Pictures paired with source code
******************************

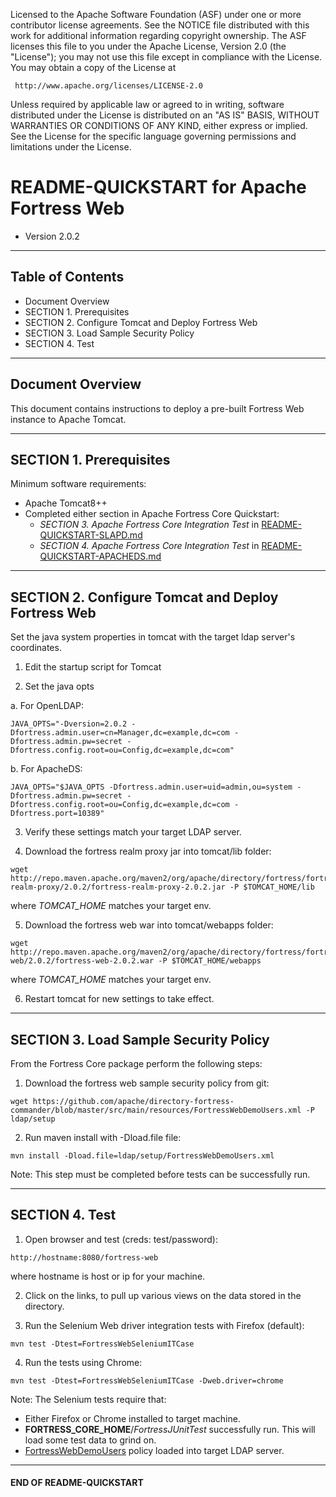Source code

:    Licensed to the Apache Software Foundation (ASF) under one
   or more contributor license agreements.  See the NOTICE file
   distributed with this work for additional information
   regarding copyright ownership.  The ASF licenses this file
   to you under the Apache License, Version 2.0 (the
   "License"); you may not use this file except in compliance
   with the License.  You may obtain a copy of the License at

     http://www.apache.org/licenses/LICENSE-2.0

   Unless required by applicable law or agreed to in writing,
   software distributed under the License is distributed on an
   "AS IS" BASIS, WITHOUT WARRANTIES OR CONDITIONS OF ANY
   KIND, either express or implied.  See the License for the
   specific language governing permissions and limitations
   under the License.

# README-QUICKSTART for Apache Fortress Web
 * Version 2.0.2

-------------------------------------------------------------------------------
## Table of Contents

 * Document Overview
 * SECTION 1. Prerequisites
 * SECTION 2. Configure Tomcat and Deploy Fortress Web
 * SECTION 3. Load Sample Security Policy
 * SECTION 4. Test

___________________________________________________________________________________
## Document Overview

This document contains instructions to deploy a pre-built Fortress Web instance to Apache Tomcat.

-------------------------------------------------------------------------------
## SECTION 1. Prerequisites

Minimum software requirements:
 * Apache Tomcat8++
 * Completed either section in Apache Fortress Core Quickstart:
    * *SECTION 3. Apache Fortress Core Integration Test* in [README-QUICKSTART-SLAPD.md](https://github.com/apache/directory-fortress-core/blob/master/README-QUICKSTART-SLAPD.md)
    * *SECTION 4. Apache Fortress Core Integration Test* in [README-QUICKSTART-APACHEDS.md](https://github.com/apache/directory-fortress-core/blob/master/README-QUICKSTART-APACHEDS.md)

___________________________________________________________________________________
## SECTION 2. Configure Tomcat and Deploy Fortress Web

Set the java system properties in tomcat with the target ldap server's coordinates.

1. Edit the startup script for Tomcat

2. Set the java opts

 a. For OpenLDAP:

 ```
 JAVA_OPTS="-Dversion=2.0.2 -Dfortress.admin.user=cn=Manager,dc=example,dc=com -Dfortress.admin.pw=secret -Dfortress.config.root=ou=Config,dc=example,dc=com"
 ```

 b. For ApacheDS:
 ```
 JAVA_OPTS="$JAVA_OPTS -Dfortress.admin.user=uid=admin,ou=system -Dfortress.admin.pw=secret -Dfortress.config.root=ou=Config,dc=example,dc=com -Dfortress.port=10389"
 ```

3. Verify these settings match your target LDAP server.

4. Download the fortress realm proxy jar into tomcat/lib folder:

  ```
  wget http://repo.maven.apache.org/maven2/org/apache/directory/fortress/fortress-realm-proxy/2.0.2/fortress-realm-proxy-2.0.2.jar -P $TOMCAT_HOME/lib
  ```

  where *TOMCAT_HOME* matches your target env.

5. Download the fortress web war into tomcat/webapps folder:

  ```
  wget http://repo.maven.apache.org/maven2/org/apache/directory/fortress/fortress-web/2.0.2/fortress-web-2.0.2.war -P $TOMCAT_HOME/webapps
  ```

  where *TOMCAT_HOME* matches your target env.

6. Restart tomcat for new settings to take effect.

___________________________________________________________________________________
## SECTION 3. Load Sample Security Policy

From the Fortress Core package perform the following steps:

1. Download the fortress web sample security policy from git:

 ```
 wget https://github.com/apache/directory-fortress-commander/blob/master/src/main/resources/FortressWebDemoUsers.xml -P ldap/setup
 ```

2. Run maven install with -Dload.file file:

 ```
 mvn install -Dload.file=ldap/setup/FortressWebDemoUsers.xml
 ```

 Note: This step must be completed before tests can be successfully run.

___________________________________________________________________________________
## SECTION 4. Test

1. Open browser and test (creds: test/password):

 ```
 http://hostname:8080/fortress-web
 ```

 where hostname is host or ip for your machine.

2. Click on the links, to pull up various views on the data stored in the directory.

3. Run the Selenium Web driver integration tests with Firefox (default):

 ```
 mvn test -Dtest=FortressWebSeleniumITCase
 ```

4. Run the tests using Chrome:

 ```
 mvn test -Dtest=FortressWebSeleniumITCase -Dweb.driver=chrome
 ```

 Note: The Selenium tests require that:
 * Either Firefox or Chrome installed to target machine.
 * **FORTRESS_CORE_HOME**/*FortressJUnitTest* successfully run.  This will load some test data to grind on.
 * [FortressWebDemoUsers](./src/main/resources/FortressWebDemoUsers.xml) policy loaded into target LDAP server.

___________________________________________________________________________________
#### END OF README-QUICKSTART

******************************

EXERCISE INSTRUCTIONS: Word-for-word copy, no pictures: write out the entries above in full.

RESPONSE AREA:
Source code

:    Licensed to the Apache Software Foundation (ASF) under one
   or more contributor license agreements.  See the NOTICE file
   distributed with this work for additional information
   regarding copyright ownership.  The ASF licenses this file
   to you under the Apache License, Version 2.0 (the
   "License"); you may not use this file except in compliance
   with the License.  You may obtain a copy of the License at

     http://www.apache.org/licenses/LICENSE-2.0

   Unless required by applicable law or agreed to in writing,
   software distributed under the License is distributed on an
   "AS IS" BASIS, WITHOUT WARRANTIES OR CONDITIONS OF ANY
   KIND, either express or implied.  See the License for the
   specific language governing permissions and limitations
   under the License.

# README-QUICKSTART for Apache Fortress Web
 * Version 2.0.2

-------------------------------------------------------------------------------
## Table of Contents

 * Document Overview
 * SECTION 1. Prerequisites
 * SECTION 2. Configure Tomcat and Deploy Fortress Web
 * SECTION 3. Load Sample Security Policy
 * SECTION 4. Test

___________________________________________________________________________________
## Document Overview

This document contains instructions to deploy a pre-built Fortress Web instance to Apache Tomcat.

-------------------------------------------------------------------------------
## SECTION 1. Prerequisites

Minimum software requirements:
 * Apache Tomcat8++
 * Completed either section in Apache Fortress Core Quickstart:
    * *SECTION 3. Apache Fortress Core Integration Test* in [README-QUICKSTART-SLAPD.md](https://github.com/apache/directory-fortress-core/blob/master/README-QUICKSTART-SLAPD.md)
    * *SECTION 4. Apache Fortress Core Integration Test* in [README-QUICKSTART-APACHEDS.md](https://github.com/apache/directory-fortress-core/blob/master/README-QUICKSTART-APACHEDS.md)

___________________________________________________________________________________
## SECTION 2. Configure Tomcat and Deploy Fortress Web

Set the java system properties in tomcat with the target ldap server's coordinates.

1. Edit the startup script for Tomcat

2. Set the java opts

 a. For OpenLDAP:

 ```
 JAVA_OPTS="-Dversion=2.0.2 -Dfortress.admin.user=cn=Manager,dc=example,dc=com -Dfortress.admin.pw=secret -Dfortress.config.root=ou=Config,dc=example,dc=com"
 ```

 b. For ApacheDS:
 ```
 JAVA_OPTS="$JAVA_OPTS -Dfortress.admin.user=uid=admin,ou=system -Dfortress.admin.pw=secret -Dfortress.config.root=ou=Config,dc=example,dc=com -Dfortress.port=10389"
 ```

3. Verify these settings match your target LDAP server.

4. Download the fortress realm proxy jar into tomcat/lib folder:

  ```
  wget http://repo.maven.apache.org/maven2/org/apache/directory/fortress/fortress-realm-proxy/2.0.2/fortress-realm-proxy-2.0.2.jar -P $TOMCAT_HOME/lib
  ```

  where *TOMCAT_HOME* matches your target env.

5. Download the fortress web war into tomcat/webapps folder:

  ```
  wget http://repo.maven.apache.org/maven2/org/apache/directory/fortress/fortress-web/2.0.2/fortress-web-2.0.2.war -P $TOMCAT_HOME/webapps
  ```

  where *TOMCAT_HOME* matches your target env.

6. Restart tomcat for new settings to take effect.

___________________________________________________________________________________
## SECTION 3. Load Sample Security Policy

From the Fortress Core package perform the following steps:

1. Download the fortress web sample security policy from git:

 ```
 wget https://github.com/apache/directory-fortress-commander/blob/master/src/main/resources/FortressWebDemoUsers.xml -P ldap/setup
 ```

2. Run maven install with -Dload.file file:

 ```
 mvn install -Dload.file=ldap/setup/FortressWebDemoUsers.xml
 ```

 Note: This step must be completed before tests can be successfully run.

___________________________________________________________________________________
## SECTION 4. Test

1. Open browser and test (creds: test/password):

 ```
 http://hostname:8080/fortress-web
 ```

 where hostname is host or ip for your machine.

2. Click on the links, to pull up various views on the data stored in the directory.

3. Run the Selenium Web driver integration tests with Firefox (default):

 ```
 mvn test -Dtest=FortressWebSeleniumITCase
 ```

4. Run the tests using Chrome:

 ```
 mvn test -Dtest=FortressWebSeleniumITCase -Dweb.driver=chrome
 ```

 Note: The Selenium tests require that:
 * Either Firefox or Chrome installed to target machine.
 * **FORTRESS_CORE_HOME**/*FortressJUnitTest* successfully run.  This will load some test data to grind on.
 * [FortressWebDemoUsers](./src/main/resources/FortressWebDemoUsers.xml) policy loaded into target LDAP server.

___________________________________________________________________________________
#### END OF README-QUICKSTART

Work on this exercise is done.